Assigned task => Report each line of the data that has "ರಯವನ" somewhere in it.

[Dataset excerpts]
____

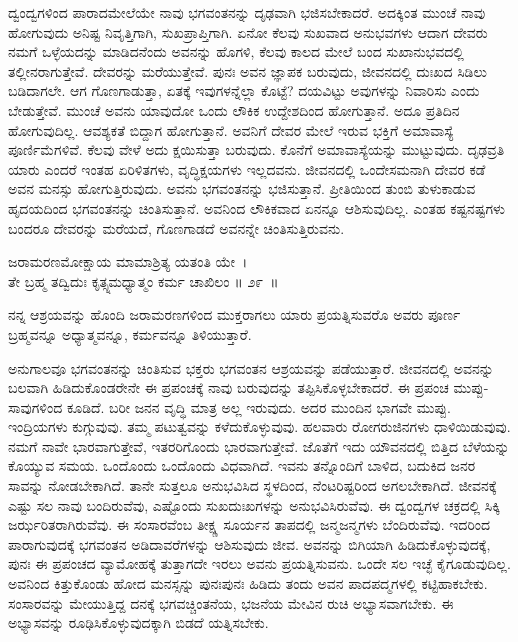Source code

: ದ್ವಂದ್ವಗಳಿಂದ ಪಾರಾದಮೇಲೆಯೇ ನಾವು ಭಗವಂತನನ್ನು ದೃಢವಾಗಿ ಭಜಿಸಬೇಕಾದರೆ. ಅದಕ್ಕಿಂತ ಮುಂಚೆ ನಾವು ಹೋಗುವುದು ಅನಿಷ್ಟ ನಿವೃತ್ತಿಗಾಗಿ, ಸುಖಪ್ರಾಪ್ತಿಗಾಗಿ. ಏನೋ ಕೆಲವು ಸುಖವಾದ ಅನುಭವಗಳು ಆದಾಗ ದೇವರು ನಮಗೆ ಒಳ್ಳೆಯದನ್ನು ಮಾಡಿದನೆಂದು ಅವನನ್ನು ಹೊಗಳಿ, ಕೆಲವು ಕಾಲದ ಮೇಲೆ ಬಂದ ಸುಖಾನುಭವದಲ್ಲಿ ತಲ್ಲೀನರಾಗುತ್ತೇವೆ. ದೇವರನ್ನು ಮರೆಯುತ್ತೇವೆ. ಪುನಃ ಅವನ ಜ್ಞಾಪಕ ಬರುವುದು, ಜೀವನದಲ್ಲಿ ದುಃಖದ ಸಿಡಿಲು ಬಡಿದಾಗಲೇ. ಆಗ ಗೊಣಗಾಡುತ್ತಾ, ಏತಕ್ಕೆ ಇವುಗಳನ್ನೆಲ್ಲಾ ಕೊಟ್ಟೆ? ದಯವಿಟ್ಟು ಅವುಗಳನ್ನು ನಿವಾರಿಸು ಎಂದು ಬೇಡುತ್ತೇವೆ. ಮುಂಚೆ ಅವನು ಯಾವುದೋ ಒಂದು ಲೌಕಿಕ ಉದ್ದೇಶದಿಂದ ಹೋಗುತ್ತಾನೆ. ಅದೂ ಪ್ರತಿದಿನ ಹೋಗುವುದಿಲ್ಲ. ಆವಶ್ಯಕತೆ ಬಿದ್ದಾಗ ಹೋಗುತ್ತಾನೆ. ಅವನಿಗೆ ದೇವರ ಮೇಲೆ ಇರುವ ಭಕ್ತಿಗೆ ಅಮಾವಾಸ್ಯೆ ಪೂರ್ಣಿಮೆಗಳಿವೆ. ಕೆಲವು ವೇಳೆ ಅದು ಕ್ಷಯಿಸುತ್ತಾ ಬರುವುದು. ಕೊನೆಗೆ ಅಮಾವಾಸ್ಯೆಯನ್ನು ಮುಟ್ಟುವುದು. ದೃಢವ್ರತಿ ಯಾರು ಎಂದರೆ ಇಂತಹ ಏರಿಳಿತಗಳು, ವೃದ್ಧಿಕ್ಷಯಗಳು ಇಲ್ಲದವನು. ಜೀವನದಲ್ಲಿ ಒಂದೇಸಮನಾಗಿ ದೇವರ ಕಡೆ ಅವನ ಮನಸ್ಸು ಹೋಗುತ್ತಿರುವುದು. ಅವನು ಭಗವಂತನನ್ನು ಭಜಿಸುತ್ತಾನೆ. ಪ್ರೀತಿಯಿಂದ ತುಂಬಿ ತುಳುಕಾಡುವ ಹೃದಯದಿಂದ ಭಗವಂತನನ್ನು ಚಿಂತಿಸುತ್ತಾನೆ. ಅವನಿಂದ ಲೌಕಿಕವಾದ ಏನನ್ನೂ ಆಶಿಸುವುದಿಲ್ಲ. ಎಂತಹ ಕಷ್ಟನಷ್ಟಗಳು ಬಂದರೂ ದೇವರನ್ನು ಮರೆಯದೆ, ಗೊಣಗಾಡದೆ ಅವನನ್ನೇ ಚಿಂತಿಸುತ್ತಿರುವನು.

\begin{shloka}
ಜರಾಮರಣಮೋಕ್ಷಾಯ ಮಾಮಾಶ್ರಿತ್ಯ ಯತಂತಿ ಯೇ~।\\ತೇ ಬ್ರಹ್ಮ ತದ್ವಿದುಃ ಕೃತ್ಸ್ನಮಧ್ಯಾತ್ಮಂ ಕರ್ಮ ಚಾಖಿಲಂ \hfill॥ ೨೯~॥
\end{shloka}

\begin{artha}
ನನ್ನ ಆಶ್ರಯವನ್ನು ಹೊಂದಿ ಜರಾಮರಣಗಳಿಂದ ಮುಕ್ತರಾಗಲು ಯಾರು ಪ್ರಯತ್ನಿಸುವರೊ ಅವರು ಪೂರ್ಣ ಬ್ರಹ್ಮವನ್ನೂ ಅಧ್ಯಾತ್ಮವನ್ನೂ, ಕರ್ಮವನ್ನೂ ತಿಳಿಯುತ್ತಾರೆ.
\end{artha}

ಅನುಗಾಲವೂ ಭಗವಂತನನ್ನು ಚಿಂತಿಸುವ ಭಕ್ತರು ಭಗವಂತನ ಆಶ್ರಯವನ್ನು ಪಡೆಯುತ್ತಾರೆ. ಜೀವನದಲ್ಲಿ ಅವನನ್ನು ಬಲವಾಗಿ ಹಿಡಿದುಕೊಂಡರೇನೇ ಈ ಪ್ರಪಂಚಕ್ಕೆ ನಾವು ಬರುವುದನ್ನು ತಪ್ಪಿಸಿಕೊಳ್ಳಬೇಕಾದರೆ. ಈ ಪ್ರಪಂಚ ಮುಪ್ಪು-ಸಾವುಗಳಿಂದ ಕೂಡಿದೆ. ಬರೀ ಜನನ ವೃದ್ಧಿ ಮಾತ್ರ ಅಲ್ಲ ಇರುವುದು. ಅದರ ಮುಂದಿನ ಭಾಗವೇ ಮುಪ್ಪು. ಇಂದ್ರಿಯಗಳು ಕುಗ್ಗುವುವು. ತಮ್ಮ ಪಟುತ್ವವನ್ನು ಕಳೆದುಕೊಳ್ಳುವುವು. ಹಲವಾರು ರೋಗರುಜಿನಗಳು ಧಾಳಿಯಿಡುವುವು. ನಮಗೆ ನಾವೇ ಭಾರವಾಗುತ್ತೇವೆ, ಇತರರಿಗೊಂದು ಭಾರವಾಗುತ್ತೇವೆ. ಜೊತೆಗೆ ಇದು ಯೌವನದಲ್ಲಿ ಬಿತ್ತಿದ ಬೆಳೆಯನ್ನು ಕೊಯ್ಯುವ ಸಮಯ. ಒಂದೊಂದು ಒಂದೊಂದು ವಿಧವಾಗಿದೆ. ಇವನು ತನ್ನೊಂದಿಗೆ ಬಾಳಿದ, ಬದುಕಿದ ಜನರ ಸಾವನ್ನು ನೋಡಬೇಕಾಗಿದೆ. ತಾನೇ ಸುತ್ತಲೂ ಅನುಭವಿಸಿದ ಸ್ಥಳದಿಂದ, ನೆಂಟರಿಷ್ಟರಿಂದ ಅಗಲಬೇಕಾಗಿದೆ. ಜೀವನಕ್ಕೆ ಎಷ್ಟು ಸಲ ನಾವು ಬಂದಿರುವೆವು, ಎಷ್ಟೊಂದು ಸುಖದುಃಖಗಳನ್ನು ಅನುಭವಿಸಿರುವೆವು. ಈ ದ್ವಂದ್ವಗಳ ಚಕ್ರದಲ್ಲಿ ಸಿಕ್ಕಿ ಜರ್ಝರಿತರಾಗಿರುವೆವು. ಈ ಸಂಸಾರವೆಂಬ ತೀಕ್ಷ್ಣ ಸೂರ್ಯನ ತಾಪದಲ್ಲಿ ಜನ್ಮಜನ್ಮಗಳು ಬೆಂದಿರುವೆವು. ಇದರಿಂದ ಪಾರಾಗುವುದಕ್ಕೆ ಭಗವಂತನ ಅಡಿದಾವರೆಗಳನ್ನು ಆಶಿಸುವುದು ಜೀವ. ಅವನನ್ನು ಬಿಗಿಯಾಗಿ ಹಿಡಿದುಕೊಳ್ಳುವುದಕ್ಕೆ, ಪುನಃ ಈ ಪ್ರಪಂಚದ ವ್ಯಾಮೋಹಕ್ಕೆ ತುತ್ತಾಗದೇ ಇರಲು ಅವನು ಪ್ರಯತ್ನಿಸುವನು. ಒಂದೇ ಸಲ ಇಚ್ಛೆ ಕೈಗೂಡುವುದಿಲ್ಲ. ಅವನಿಂದ ಕಿತ್ತುಕೊಂಡು ಹೋದ ಮನಸ್ಸನ್ನು ಪುನಃಪುನಃ ಹಿಡಿದು ತಂದು ಅವನ ಪಾದಪದ್ಮಗಳಲ್ಲಿ ಕಟ್ಟಿಹಾಕಬೇಕು. ಸಂಸಾರವನ್ನು ಮೇಯುತ್ತಿದ್ದ ದನಕ್ಕೆ ಭಗವಚ್ಚಿಂತನೆಯ, ಭಜನೆಯ ಮೇವಿನ ರುಚಿ ಅಭ್ಯಾಸವಾಗಬೇಕು. ಈ ಅಭ್ಯಾಸವನ್ನು ರೂಢಿಸಿಕೊಳ್ಳುವುದಕ್ಕಾಗಿ ಬಿಡದೆ ಯತ್ನಿಸಬೇಕು.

____

Exercise response =>
ನನ್ನ ಆಶ್ರಯವನ್ನು ಹೊಂದಿ ಜರಾಮರಣಗಳಿಂದ ಮುಕ್ತರಾಗಲು ಯಾರು ಪ್ರಯತ್ನಿಸುವರೊ ಅವರು ಪೂರ್ಣ ಬ್ರಹ್ಮವನ್ನೂ ಅಧ್ಯಾತ್ಮವನ್ನೂ, ಕರ್ಮವನ್ನೂ ತಿಳಿಯುತ್ತಾರೆ.
ಅನುಗಾಲವೂ ಭಗವಂತನನ್ನು ಚಿಂತಿಸುವ ಭಕ್ತರು ಭಗವಂತನ ಆಶ್ರಯವನ್ನು ಪಡೆಯುತ್ತಾರೆ. ಜೀವನದಲ್ಲಿ ಅವನನ್ನು ಬಲವಾಗಿ ಹಿಡಿದುಕೊಂಡರೇನೇ ಈ ಪ್ರಪಂಚಕ್ಕೆ ನಾವು ಬರುವುದನ್ನು ತಪ್ಪಿಸಿಕೊಳ್ಳಬೇಕಾದರೆ. ಈ ಪ್ರಪಂಚ ಮುಪ್ಪು-ಸಾವುಗಳಿಂದ ಕೂಡಿದೆ. ಬರೀ ಜನನ ವೃದ್ಧಿ ಮಾತ್ರ ಅಲ್ಲ ಇರುವುದು. ಅದರ ಮುಂದಿನ ಭಾಗವೇ ಮುಪ್ಪು. ಇಂದ್ರಿಯಗಳು ಕುಗ್ಗುವುವು. ತಮ್ಮ ಪಟುತ್ವವನ್ನು ಕಳೆದುಕೊಳ್ಳುವುವು. ಹಲವಾರು ರೋಗರುಜಿನಗಳು ಧಾಳಿಯಿಡುವುವು. ನಮಗೆ ನಾವೇ ಭಾರವಾಗುತ್ತೇವೆ, ಇತರರಿಗೊಂದು ಭಾರವಾಗುತ್ತೇವೆ. ಜೊತೆಗೆ ಇದು ಯೌವನದಲ್ಲಿ ಬಿತ್ತಿದ ಬೆಳೆಯನ್ನು ಕೊಯ್ಯುವ ಸಮಯ. ಒಂದೊಂದು ಒಂದೊಂದು ವಿಧವಾಗಿದೆ. ಇವನು ತನ್ನೊಂದಿಗೆ ಬಾಳಿದ, ಬದುಕಿದ ಜನರ ಸಾವನ್ನು ನೋಡಬೇಕಾಗಿದೆ. ತಾನೇ ಸುತ್ತಲೂ ಅನುಭವಿಸಿದ ಸ್ಥಳದಿಂದ, ನೆಂಟರಿಷ್ಟರಿಂದ ಅಗಲಬೇಕಾಗಿದೆ. ಜೀವನಕ್ಕೆ ಎಷ್ಟು ಸಲ ನಾವು ಬಂದಿರುವೆವು, ಎಷ್ಟೊಂದು ಸುಖದುಃಖಗಳನ್ನು ಅನುಭವಿಸಿರುವೆವು. ಈ ದ್ವಂದ್ವಗಳ ಚಕ್ರದಲ್ಲಿ ಸಿಕ್ಕಿ ಜರ್ಝರಿತರಾಗಿರುವೆವು. ಈ ಸಂಸಾರವೆಂಬ ತೀಕ್ಷ್ಣ ಸೂರ್ಯನ ತಾಪದಲ್ಲಿ ಜನ್ಮಜನ್ಮಗಳು ಬೆಂದಿರುವೆವು. ಇದರಿಂದ ಪಾರಾಗುವುದಕ್ಕೆ ಭಗವಂತನ ಅಡಿದಾವರೆಗಳನ್ನು ಆಶಿಸುವುದು ಜೀವ. ಅವನನ್ನು ಬಿಗಿಯಾಗಿ ಹಿಡಿದುಕೊಳ್ಳುವುದಕ್ಕೆ, ಪುನಃ ಈ ಪ್ರಪಂಚದ ವ್ಯಾಮೋಹಕ್ಕೆ ತುತ್ತಾಗದೇ ಇರಲು ಅವನು ಪ್ರಯತ್ನಿಸುವನು. ಒಂದೇ ಸಲ ಇಚ್ಛೆ ಕೈಗೂಡುವುದಿಲ್ಲ. ಅವನಿಂದ ಕಿತ್ತುಕೊಂಡು ಹೋದ ಮನಸ್ಸನ್ನು ಪುನಃಪುನಃ ಹಿಡಿದು ತಂದು ಅವನ ಪಾದಪದ್ಮಗಳಲ್ಲಿ ಕಟ್ಟಿಹಾಕಬೇಕು. ಸಂಸಾರವನ್ನು ಮೇಯುತ್ತಿದ್ದ ದನಕ್ಕೆ ಭಗವಚ್ಚಿಂತನೆಯ, ಭಜನೆಯ ಮೇವಿನ ರುಚಿ ಅಭ್ಯಾಸವಾಗಬೇಕು. ಈ ಅಭ್ಯಾಸವನ್ನು ರೂಢಿಸಿಕೊಳ್ಳುವುದಕ್ಕಾಗಿ ಬಿಡದೆ ಯತ್ನಿಸಬೇಕು.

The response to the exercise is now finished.